Cindy 99 woulda been “really good stuff” 20 years ago

click to enlarge This one’s good for growing indoors because it doesn’t get super tall and has a high yield. Makes you kinda paranoid though. - BRANDON SODERBERG

  • Brandon Soderberg
  • This one’s good for growing indoors because it doesn’t get super tall and has a high yield. Makes you kinda paranoid though.

How does paranoia manifest post-legalization? I think it’s safe to say that at least part of what fueled many of those youthful swan dives into anxious thoughts while smoking was the pretty real and very scary possibility that the cops might show up and do what cops do — none of it good. A loud bang outside, a knock on the door and oh shit dude, hide it man, what if it’s the cops? Now, the paranoia remains even if the po-po coming for your pot is a thing of the past, and so where does all that anxiety end up?

For me, I’ve noticed it means my paranoia has amplified and widened. Mentally, I’ve raised the stakes — my mind jumps right to the worst stuff. Without the cops or parents to worry about, I think about the apocalypse. Some loud clang outside and here we go, it is The End, Trump’s gone and done it, said something super stupid, caused a war, launched a nuke. Even a little bit of Cindy 99 from a joint got me spinning, and by the time I left my house I was convinced I’d forgotten to put the joint out and I was going to come home to an apartment in flames.
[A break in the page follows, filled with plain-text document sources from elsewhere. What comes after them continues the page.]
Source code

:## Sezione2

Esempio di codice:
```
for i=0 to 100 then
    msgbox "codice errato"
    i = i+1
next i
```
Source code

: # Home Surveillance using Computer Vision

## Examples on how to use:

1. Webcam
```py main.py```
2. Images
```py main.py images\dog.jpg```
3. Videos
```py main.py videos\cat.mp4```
Really, I was just very high in a freaked-out, tweaked-out way that felt almost novel in 2019: The weed was controlling me, I wasn’t controlling it. Which just doesn’t happen as much these days, because you can go to any number of places online or hey, your town’s alt-weekly, and learn maybe too much about a certain strain and somewhat predict how it’ll hit you.
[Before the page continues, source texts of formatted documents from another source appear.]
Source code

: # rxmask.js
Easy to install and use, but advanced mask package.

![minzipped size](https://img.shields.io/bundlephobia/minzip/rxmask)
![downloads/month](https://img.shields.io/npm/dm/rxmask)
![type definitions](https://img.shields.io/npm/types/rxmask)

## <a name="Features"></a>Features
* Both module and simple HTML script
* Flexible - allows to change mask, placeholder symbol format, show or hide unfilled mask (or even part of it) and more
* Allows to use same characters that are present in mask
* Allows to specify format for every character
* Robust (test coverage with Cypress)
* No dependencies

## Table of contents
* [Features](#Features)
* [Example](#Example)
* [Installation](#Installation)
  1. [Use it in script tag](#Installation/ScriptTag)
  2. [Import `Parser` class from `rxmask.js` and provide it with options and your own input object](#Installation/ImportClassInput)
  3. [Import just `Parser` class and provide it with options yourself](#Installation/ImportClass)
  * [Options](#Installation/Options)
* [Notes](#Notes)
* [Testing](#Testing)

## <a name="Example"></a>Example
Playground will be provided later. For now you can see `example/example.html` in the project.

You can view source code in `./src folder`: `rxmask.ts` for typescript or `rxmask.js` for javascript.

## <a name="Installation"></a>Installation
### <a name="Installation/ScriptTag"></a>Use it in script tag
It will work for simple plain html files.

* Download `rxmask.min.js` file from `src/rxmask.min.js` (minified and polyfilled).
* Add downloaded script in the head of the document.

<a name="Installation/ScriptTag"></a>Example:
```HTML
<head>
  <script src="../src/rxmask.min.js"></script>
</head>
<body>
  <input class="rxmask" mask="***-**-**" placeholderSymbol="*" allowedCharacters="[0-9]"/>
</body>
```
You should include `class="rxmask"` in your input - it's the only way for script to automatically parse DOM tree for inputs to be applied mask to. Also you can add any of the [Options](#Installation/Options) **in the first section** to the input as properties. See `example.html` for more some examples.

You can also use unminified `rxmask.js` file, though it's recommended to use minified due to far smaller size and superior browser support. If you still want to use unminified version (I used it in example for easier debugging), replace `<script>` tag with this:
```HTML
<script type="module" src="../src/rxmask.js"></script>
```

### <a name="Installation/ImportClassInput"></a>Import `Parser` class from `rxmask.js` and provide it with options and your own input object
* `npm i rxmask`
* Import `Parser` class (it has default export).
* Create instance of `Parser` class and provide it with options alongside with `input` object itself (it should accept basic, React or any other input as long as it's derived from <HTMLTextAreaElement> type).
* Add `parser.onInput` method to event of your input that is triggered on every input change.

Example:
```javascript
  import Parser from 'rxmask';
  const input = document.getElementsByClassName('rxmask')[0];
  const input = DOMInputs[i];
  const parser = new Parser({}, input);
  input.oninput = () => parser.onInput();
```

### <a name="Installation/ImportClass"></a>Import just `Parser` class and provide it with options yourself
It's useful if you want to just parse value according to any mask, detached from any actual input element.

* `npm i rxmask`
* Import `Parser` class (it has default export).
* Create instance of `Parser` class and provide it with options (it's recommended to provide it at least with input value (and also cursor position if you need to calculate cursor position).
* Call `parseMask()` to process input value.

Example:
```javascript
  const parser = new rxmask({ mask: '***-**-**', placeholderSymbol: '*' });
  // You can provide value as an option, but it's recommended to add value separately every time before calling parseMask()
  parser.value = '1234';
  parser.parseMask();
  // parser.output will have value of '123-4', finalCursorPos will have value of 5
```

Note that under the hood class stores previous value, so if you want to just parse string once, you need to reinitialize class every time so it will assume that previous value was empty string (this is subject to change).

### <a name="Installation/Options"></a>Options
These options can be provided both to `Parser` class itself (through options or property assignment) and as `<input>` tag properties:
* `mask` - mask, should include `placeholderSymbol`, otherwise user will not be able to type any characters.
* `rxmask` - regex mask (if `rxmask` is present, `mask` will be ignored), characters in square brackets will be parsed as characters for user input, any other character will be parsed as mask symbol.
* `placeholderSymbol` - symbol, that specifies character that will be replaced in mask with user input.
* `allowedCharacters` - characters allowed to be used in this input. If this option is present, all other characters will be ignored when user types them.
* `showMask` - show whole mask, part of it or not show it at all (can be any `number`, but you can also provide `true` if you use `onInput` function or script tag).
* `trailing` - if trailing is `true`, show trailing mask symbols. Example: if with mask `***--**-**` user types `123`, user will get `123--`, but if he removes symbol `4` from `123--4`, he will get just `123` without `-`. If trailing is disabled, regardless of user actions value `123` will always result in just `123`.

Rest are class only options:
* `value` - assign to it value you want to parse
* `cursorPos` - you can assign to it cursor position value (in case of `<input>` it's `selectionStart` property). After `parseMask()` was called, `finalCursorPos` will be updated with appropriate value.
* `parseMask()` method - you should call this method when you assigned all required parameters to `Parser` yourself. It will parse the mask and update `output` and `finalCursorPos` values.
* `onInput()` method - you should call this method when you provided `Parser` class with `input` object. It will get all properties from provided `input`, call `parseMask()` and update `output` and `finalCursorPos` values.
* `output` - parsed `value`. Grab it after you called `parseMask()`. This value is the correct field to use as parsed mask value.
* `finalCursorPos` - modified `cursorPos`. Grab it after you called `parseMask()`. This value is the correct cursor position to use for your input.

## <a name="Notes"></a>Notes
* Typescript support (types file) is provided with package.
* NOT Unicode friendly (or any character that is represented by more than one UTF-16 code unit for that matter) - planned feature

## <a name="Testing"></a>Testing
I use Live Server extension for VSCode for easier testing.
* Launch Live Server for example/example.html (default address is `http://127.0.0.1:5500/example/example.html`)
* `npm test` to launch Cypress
So yeah, Cindy 99. It combines Jack Herer (from a previous review: “a narrow high, changing a little all of the time with pain relief coming in the form of a shooting calm touched by a dancing in your bones, and you’ll get really relaxed but engaged, when you’re up for it”) and Shiva Skunk, a beefy Indica with an appropriately destruction-related name. Cindy is Sativa-dominant, so it’ll make you a little jumpy and your mind will free associate — and as a result, you’ll be more than a little paranoid — and its cumbersome high eventually puts you out and lets your mind recline.

And it’s good for growing indoors because it doesn’t get tall — the plants are kind of frumpy-looking — and yields a lot, and I think that’s what unleashed a little bit of retromania in me. It’s a strain bound by some of those pre-legalization restrictions, back when dudes were growing more inside or were not quite tending to the buds as much as was necessary. This is really good stuff by 20-years-ago-and-illegal standards and by current standards, it’s in-the-pocket.